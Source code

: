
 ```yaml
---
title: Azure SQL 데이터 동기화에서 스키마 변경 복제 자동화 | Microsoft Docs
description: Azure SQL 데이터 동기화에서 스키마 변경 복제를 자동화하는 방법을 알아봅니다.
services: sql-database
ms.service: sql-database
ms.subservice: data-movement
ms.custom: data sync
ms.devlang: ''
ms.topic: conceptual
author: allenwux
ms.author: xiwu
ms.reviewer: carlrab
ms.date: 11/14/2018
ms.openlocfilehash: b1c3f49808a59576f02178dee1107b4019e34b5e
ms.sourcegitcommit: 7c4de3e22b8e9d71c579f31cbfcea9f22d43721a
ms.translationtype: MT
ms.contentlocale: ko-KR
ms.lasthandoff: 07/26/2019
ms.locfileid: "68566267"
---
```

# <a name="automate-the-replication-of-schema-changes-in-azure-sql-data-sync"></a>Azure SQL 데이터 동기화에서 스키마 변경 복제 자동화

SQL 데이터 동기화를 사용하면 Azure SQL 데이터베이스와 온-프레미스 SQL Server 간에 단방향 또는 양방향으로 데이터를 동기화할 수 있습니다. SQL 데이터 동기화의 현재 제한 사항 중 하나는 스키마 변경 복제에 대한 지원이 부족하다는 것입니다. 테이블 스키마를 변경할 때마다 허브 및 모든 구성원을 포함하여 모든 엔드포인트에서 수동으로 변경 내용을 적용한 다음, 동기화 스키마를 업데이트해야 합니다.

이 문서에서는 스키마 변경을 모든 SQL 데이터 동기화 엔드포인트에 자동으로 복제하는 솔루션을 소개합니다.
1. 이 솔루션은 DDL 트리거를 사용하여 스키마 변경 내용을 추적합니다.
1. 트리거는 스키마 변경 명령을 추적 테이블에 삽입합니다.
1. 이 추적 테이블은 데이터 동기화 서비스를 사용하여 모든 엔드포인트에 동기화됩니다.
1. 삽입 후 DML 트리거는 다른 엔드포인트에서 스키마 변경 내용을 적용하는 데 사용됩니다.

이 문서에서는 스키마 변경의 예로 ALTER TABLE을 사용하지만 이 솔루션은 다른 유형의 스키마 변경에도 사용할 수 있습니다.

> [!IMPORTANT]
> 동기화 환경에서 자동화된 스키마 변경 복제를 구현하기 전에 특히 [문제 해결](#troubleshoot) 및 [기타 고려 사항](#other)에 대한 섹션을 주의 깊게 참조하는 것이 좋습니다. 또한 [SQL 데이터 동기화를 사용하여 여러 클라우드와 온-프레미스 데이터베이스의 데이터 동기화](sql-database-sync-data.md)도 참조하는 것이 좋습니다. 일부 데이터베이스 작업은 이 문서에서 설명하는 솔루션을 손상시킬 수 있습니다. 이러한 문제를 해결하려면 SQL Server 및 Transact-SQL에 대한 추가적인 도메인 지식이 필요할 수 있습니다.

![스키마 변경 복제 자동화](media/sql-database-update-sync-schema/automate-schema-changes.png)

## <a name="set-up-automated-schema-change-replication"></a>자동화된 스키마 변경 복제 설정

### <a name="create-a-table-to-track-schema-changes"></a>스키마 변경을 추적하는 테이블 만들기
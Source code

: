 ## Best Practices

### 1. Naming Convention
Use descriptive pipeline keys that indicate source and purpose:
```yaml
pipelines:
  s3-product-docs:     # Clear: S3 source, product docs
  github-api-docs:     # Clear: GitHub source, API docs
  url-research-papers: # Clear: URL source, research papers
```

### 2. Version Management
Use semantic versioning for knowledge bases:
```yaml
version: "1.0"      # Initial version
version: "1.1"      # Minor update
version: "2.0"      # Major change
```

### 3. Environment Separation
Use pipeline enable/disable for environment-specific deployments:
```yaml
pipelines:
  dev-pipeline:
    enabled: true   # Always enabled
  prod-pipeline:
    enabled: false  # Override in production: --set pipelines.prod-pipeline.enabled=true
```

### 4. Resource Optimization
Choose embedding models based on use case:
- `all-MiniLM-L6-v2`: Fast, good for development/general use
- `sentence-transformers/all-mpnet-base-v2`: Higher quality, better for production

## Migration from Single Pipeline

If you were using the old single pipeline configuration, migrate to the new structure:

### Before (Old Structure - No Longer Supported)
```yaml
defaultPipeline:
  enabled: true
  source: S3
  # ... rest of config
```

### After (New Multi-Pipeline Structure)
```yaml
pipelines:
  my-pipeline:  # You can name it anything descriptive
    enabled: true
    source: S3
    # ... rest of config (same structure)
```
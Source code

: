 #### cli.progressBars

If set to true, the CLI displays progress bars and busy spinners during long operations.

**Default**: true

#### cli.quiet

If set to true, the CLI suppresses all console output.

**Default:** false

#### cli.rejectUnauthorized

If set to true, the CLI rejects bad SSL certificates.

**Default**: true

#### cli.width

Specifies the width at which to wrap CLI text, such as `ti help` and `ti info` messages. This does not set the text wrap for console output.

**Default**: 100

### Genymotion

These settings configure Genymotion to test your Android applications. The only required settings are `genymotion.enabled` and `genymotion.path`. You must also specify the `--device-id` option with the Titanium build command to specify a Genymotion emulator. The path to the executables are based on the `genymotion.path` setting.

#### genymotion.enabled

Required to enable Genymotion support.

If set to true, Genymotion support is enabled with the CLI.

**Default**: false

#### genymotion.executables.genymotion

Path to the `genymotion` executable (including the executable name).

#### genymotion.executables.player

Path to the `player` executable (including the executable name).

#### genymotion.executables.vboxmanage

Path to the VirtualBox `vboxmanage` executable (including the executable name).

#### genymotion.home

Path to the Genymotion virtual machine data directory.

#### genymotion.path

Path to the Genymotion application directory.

-----

[Work request]: Copy nothing beyond the line containing "### 3. Environment Separation". Transcribe exactly from the first line of the entries down to that line, inclusive.

[Response to the task]:
Source code

:
 ```yaml
---
title: Azure SQL 데이터 동기화에서 스키마 변경 복제 자동화 | Microsoft Docs
description: Azure SQL 데이터 동기화에서 스키마 변경 복제를 자동화하는 방법을 알아봅니다.
services: sql-database
ms.service: sql-database
ms.subservice: data-movement
ms.custom: data sync
ms.devlang: ''
ms.topic: conceptual
author: allenwux
ms.author: xiwu
ms.reviewer: carlrab
ms.date: 11/14/2018
ms.openlocfilehash: b1c3f49808a59576f02178dee1107b4019e34b5e
ms.sourcegitcommit: 7c4de3e22b8e9d71c579f31cbfcea9f22d43721a
ms.translationtype: MT
ms.contentlocale: ko-KR
ms.lasthandoff: 07/26/2019
ms.locfileid: "68566267"
---
```

# <a name="automate-the-replication-of-schema-changes-in-azure-sql-data-sync"></a>Azure SQL 데이터 동기화에서 스키마 변경 복제 자동화

SQL 데이터 동기화를 사용하면 Azure SQL 데이터베이스와 온-프레미스 SQL Server 간에 단방향 또는 양방향으로 데이터를 동기화할 수 있습니다. SQL 데이터 동기화의 현재 제한 사항 중 하나는 스키마 변경 복제에 대한 지원이 부족하다는 것입니다. 테이블 스키마를 변경할 때마다 허브 및 모든 구성원을 포함하여 모든 엔드포인트에서 수동으로 변경 내용을 적용한 다음, 동기화 스키마를 업데이트해야 합니다.

이 문서에서는 스키마 변경을 모든 SQL 데이터 동기화 엔드포인트에 자동으로 복제하는 솔루션을 소개합니다.
1. 이 솔루션은 DDL 트리거를 사용하여 스키마 변경 내용을 추적합니다.
1. 트리거는 스키마 변경 명령을 추적 테이블에 삽입합니다.
1. 이 추적 테이블은 데이터 동기화 서비스를 사용하여 모든 엔드포인트에 동기화됩니다.
1. 삽입 후 DML 트리거는 다른 엔드포인트에서 스키마 변경 내용을 적용하는 데 사용됩니다.

이 문서에서는 스키마 변경의 예로 ALTER TABLE을 사용하지만 이 솔루션은 다른 유형의 스키마 변경에도 사용할 수 있습니다.

> [!IMPORTANT]
> 동기화 환경에서 자동화된 스키마 변경 복제를 구현하기 전에 특히 [문제 해결](#troubleshoot) 및 [기타 고려 사항](#other)에 대한 섹션을 주의 깊게 참조하는 것이 좋습니다. 또한 [SQL 데이터 동기화를 사용하여 여러 클라우드와 온-프레미스 데이터베이스의 데이터 동기화](sql-database-sync-data.md)도 참조하는 것이 좋습니다. 일부 데이터베이스 작업은 이 문서에서 설명하는 솔루션을 손상시킬 수 있습니다. 이러한 문제를 해결하려면 SQL Server 및 Transact-SQL에 대한 추가적인 도메인 지식이 필요할 수 있습니다.

![스키마 변경 복제 자동화](media/sql-database-update-sync-schema/automate-schema-changes.png)

## <a name="set-up-automated-schema-change-replication"></a>자동화된 스키마 변경 복제 설정

### <a name="create-a-table-to-track-schema-changes"></a>스키마 변경을 추적하는 테이블 만들기
Source code

: ## Best Practices

### 1. Naming Convention
Use descriptive pipeline keys that indicate source and purpose:
```yaml
pipelines:
  s3-product-docs:     # Clear: S3 source, product docs
  github-api-docs:     # Clear: GitHub source, API docs
  url-research-papers: # Clear: URL source, research papers
```

### 2. Version Management
Use semantic versioning for knowledge bases:
```yaml
version: "1.0"      # Initial version
version: "1.1"      # Minor update
version: "2.0"      # Major change
```

### 3. Environment Separation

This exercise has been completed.